**Exercise**
Please give back each line below unchanged; none of the pictures should appear.
= = = =
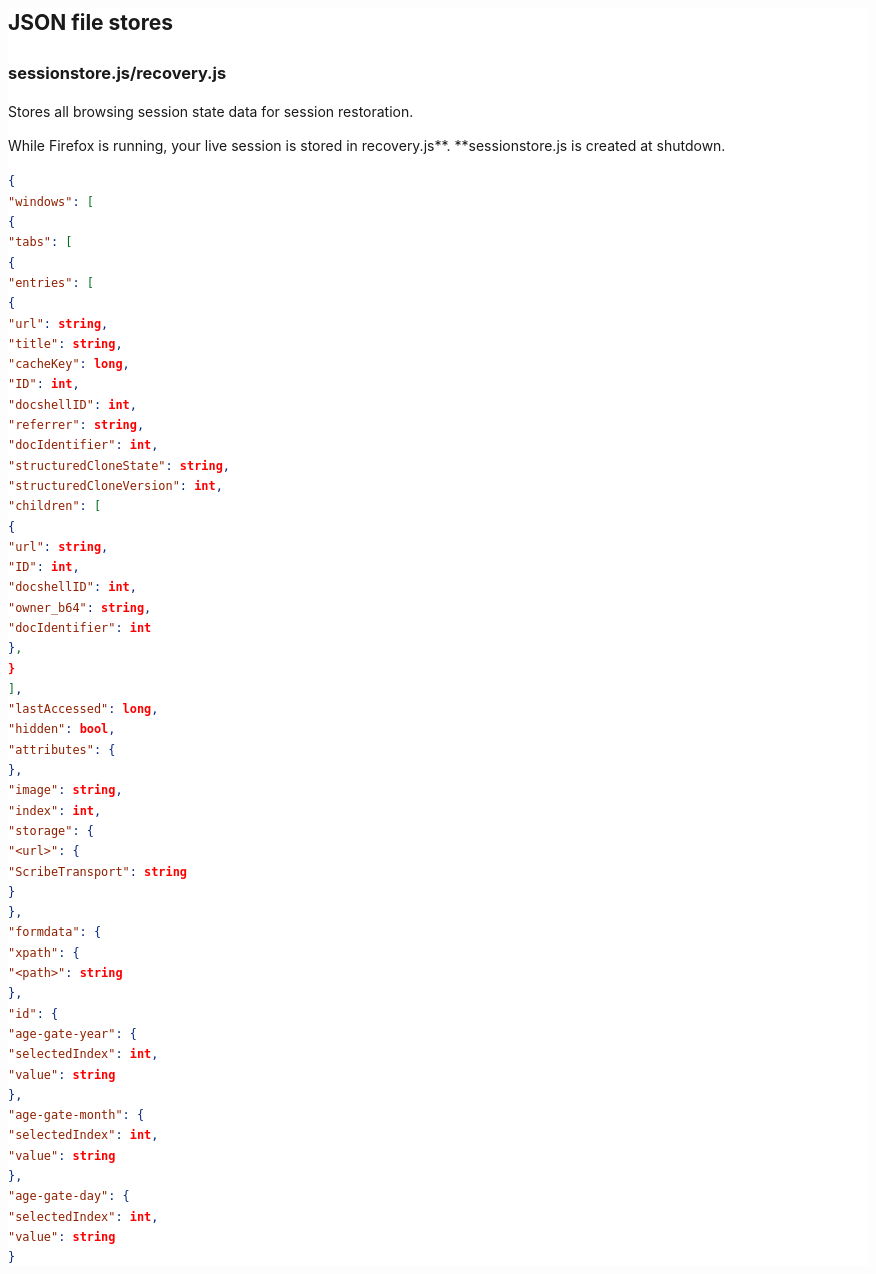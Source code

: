 ## JSON file stores

### **s****essionstore****.js/recovery.js**

Stores all browsing session state data for session restoration. 

While Firefox is running, your live session is stored in recovery.js**.  **sessionstore.js is created at shutdown. 

```json
{
"windows": [
{
"tabs": [
{
"entries": [
{
"url": string,
"title": string,
"cacheKey": long,
"ID": int,
"docshellID": int,
"referrer": string,
"docIdentifier": int,
"structuredCloneState": string,
"structuredCloneVersion": int,
"children": [
{
"url": string,
"ID": int,
"docshellID": int,
"owner_b64": string,
"docIdentifier": int
},
}
],
"lastAccessed": long,
"hidden": bool,
"attributes": {
},
"image": string,
"index": int,
"storage": {
"<url>": {
"ScribeTransport": string
}
},
"formdata": {
"xpath": {
"<path>": string
},
"id": {
"age-gate-year": {
"selectedIndex": int,
"value": string
},
"age-gate-month": {
"selectedIndex": int,
"value": string
},
"age-gate-day": {
"selectedIndex": int,
"value": string
}
```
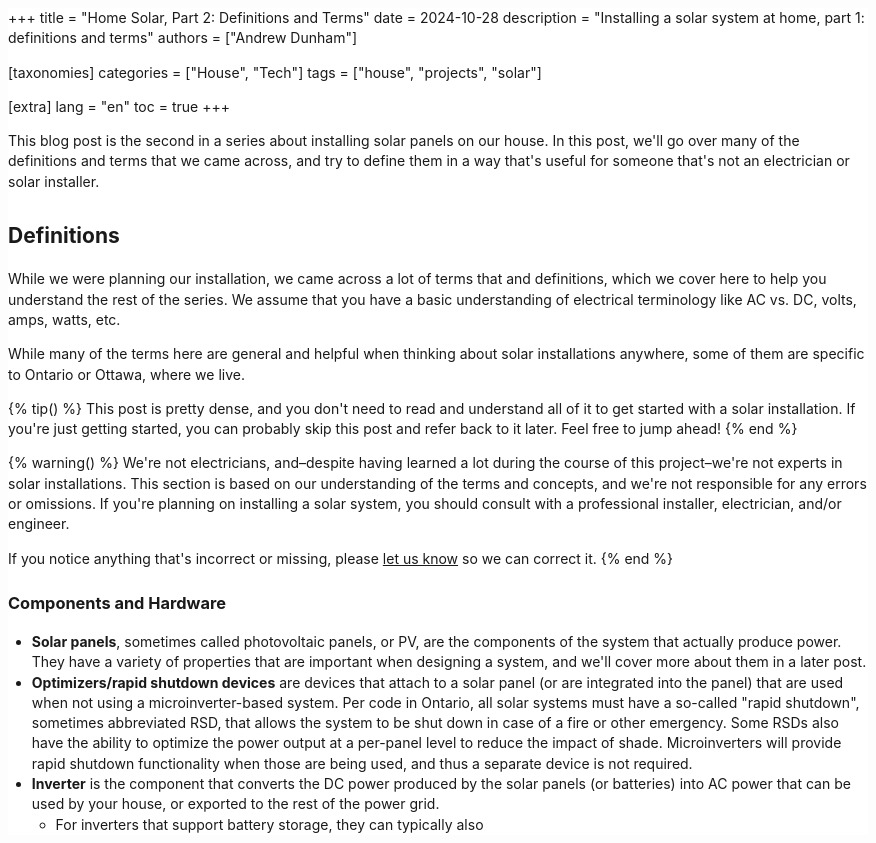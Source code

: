 +++
title = "Home Solar, Part 2: Definitions and Terms"
date = 2024-10-28
description = "Installing a solar system at home, part 1: definitions and terms"
authors = ["Andrew Dunham"]

[taxonomies]
categories = ["House", "Tech"]
tags = ["house", "projects", "solar"]

[extra]
lang = "en"
toc = true
+++

This blog post is the second in a series about installing solar panels on our
house. In this post, we'll go over many of the definitions and terms that we
came across, and try to define them in a way that's useful for someone that's
not an electrician or solar installer.



## Definitions

While we were planning our installation, we came across a lot of terms that
and definitions, which we cover here to help you understand the rest of the
series. We assume that you have a basic understanding of electrical terminology
like AC vs. DC, volts, amps, watts, etc.

While many of the terms here are general and helpful when thinking about solar
installations anywhere, some of them are specific to Ontario or Ottawa, where
we live.

{% tip() %}
This post is pretty dense, and you don't need to read and understand all of it
to get started with a solar installation. If you're just getting started, you
can probably skip this post and refer back to it later. Feel free to jump ahead!
{% end %}

{% warning() %}
We're not electricians, and–despite having learned a lot during the course of
this project–we're not experts in solar installations. This section is based on
our understanding of the terms and concepts, and we're not responsible for any
errors or omissions. If you're planning on installing a solar system, you
should consult with a professional installer, electrician, and/or engineer.

If you notice anything that's incorrect or missing, please
[let us know](/about/) so we can correct it.
{% end %}

### Components and Hardware

- **Solar panels**, sometimes called photovoltaic panels, or PV, are the
  components of the system that actually produce power. They have a variety of
  properties that are important when designing a system, and we'll cover more
  about them in a later post.
- **Optimizers/rapid shutdown devices** are devices that attach to a solar
  panel (or are integrated into the panel) that are used when not using a
  microinverter-based system. Per code in Ontario, all solar systems must have
  a so-called "rapid shutdown", sometimes abbreviated RSD, that allows the
  system to be shut down in case of a fire or other emergency. Some RSDs also
  have the ability to optimize the power output at a per-panel level to reduce
  the impact of shade. Microinverters will provide rapid shutdown functionality
  when those are being used, and thus a separate device is not required.
- **Inverter** is the component that converts the DC power produced by the
  solar panels (or batteries) into AC power that can be used by your house, or
  exported to the rest of the power grid.
    - For inverters that support battery storage, they can typically also

[hydro-ottawa]: https://hydroottawa.com/
[hydro-one]: https://www.hydroone.com/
= = = =
**Response for this exercise**
Source code

: ## JSON file stores

### **s****essionstore****.js/recovery.js**

Stores all browsing session state data for session restoration. 

While Firefox is running, your live session is stored in recovery.js**.  **sessionstore.js is created at shutdown. 

```json
{
"windows": [
{
"tabs": [
{
"entries": [
{
"url": string,
"title": string,
"cacheKey": long,
"ID": int,
"docshellID": int,
"referrer": string,
"docIdentifier": int,
"structuredCloneState": string,
"structuredCloneVersion": int,
"children": [
{
"url": string,
"ID": int,
"docshellID": int,
"owner_b64": string,
"docIdentifier": int
},
}
],
"lastAccessed": long,
"hidden": bool,
"attributes": {
},
"image": string,
"index": int,
"storage": {
"<url>": {
"ScribeTransport": string
}
},
"formdata": {
"xpath": {
"<path>": string
},
"id": {
"age-gate-year": {
"selectedIndex": int,
"value": string
},
"age-gate-month": {
"selectedIndex": int,
"value": string
},
"age-gate-day": {
"selectedIndex": int,
"value": string
}
```
Source code

: +++
title = "Home Solar, Part 2: Definitions and Terms"
date = 2024-10-28
description = "Installing a solar system at home, part 1: definitions and terms"
authors = ["Andrew Dunham"]

[taxonomies]
categories = ["House", "Tech"]
tags = ["house", "projects", "solar"]

[extra]
lang = "en"
toc = true
+++

This blog post is the second in a series about installing solar panels on our
house. In this post, we'll go over many of the definitions and terms that we
came across, and try to define them in a way that's useful for someone that's
not an electrician or solar installer.



## Definitions

While we were planning our installation, we came across a lot of terms that
and definitions, which we cover here to help you understand the rest of the
series. We assume that you have a basic understanding of electrical terminology
like AC vs. DC, volts, amps, watts, etc.

While many of the terms here are general and helpful when thinking about solar
installations anywhere, some of them are specific to Ontario or Ottawa, where
we live.

{% tip() %}
This post is pretty dense, and you don't need to read and understand all of it
to get started with a solar installation. If you're just getting started, you
can probably skip this post and refer back to it later. Feel free to jump ahead!
{% end %}

{% warning() %}
We're not electricians, and–despite having learned a lot during the course of
this project–we're not experts in solar installations. This section is based on
our understanding of the terms and concepts, and we're not responsible for any
errors or omissions. If you're planning on installing a solar system, you
should consult with a professional installer, electrician, and/or engineer.

If you notice anything that's incorrect or missing, please
[let us know](/about/) so we can correct it.
{% end %}

### Components and Hardware

- **Solar panels**, sometimes called photovoltaic panels, or PV, are the
  components of the system that actually produce power. They have a variety of
  properties that are important when designing a system, and we'll cover more
  about them in a later post.
- **Optimizers/rapid shutdown devices** are devices that attach to a solar
  panel (or are integrated into the panel) that are used when not using a
  microinverter-based system. Per code in Ontario, all solar systems must have
  a so-called "rapid shutdown", sometimes abbreviated RSD, that allows the
  system to be shut down in case of a fire or other emergency. Some RSDs also
  have the ability to optimize the power output at a per-panel level to reduce
  the impact of shade. Microinverters will provide rapid shutdown functionality
  when those are being used, and thus a separate device is not required.
- **Inverter** is the component that converts the DC power produced by the
  solar panels (or batteries) into AC power that can be used by your house, or
  exported to the rest of the power grid.
    - For inverters that support battery storage, they can typically also

[hydro-ottawa]: https://hydroottawa.com/
[hydro-one]: https://www.hydroone.com/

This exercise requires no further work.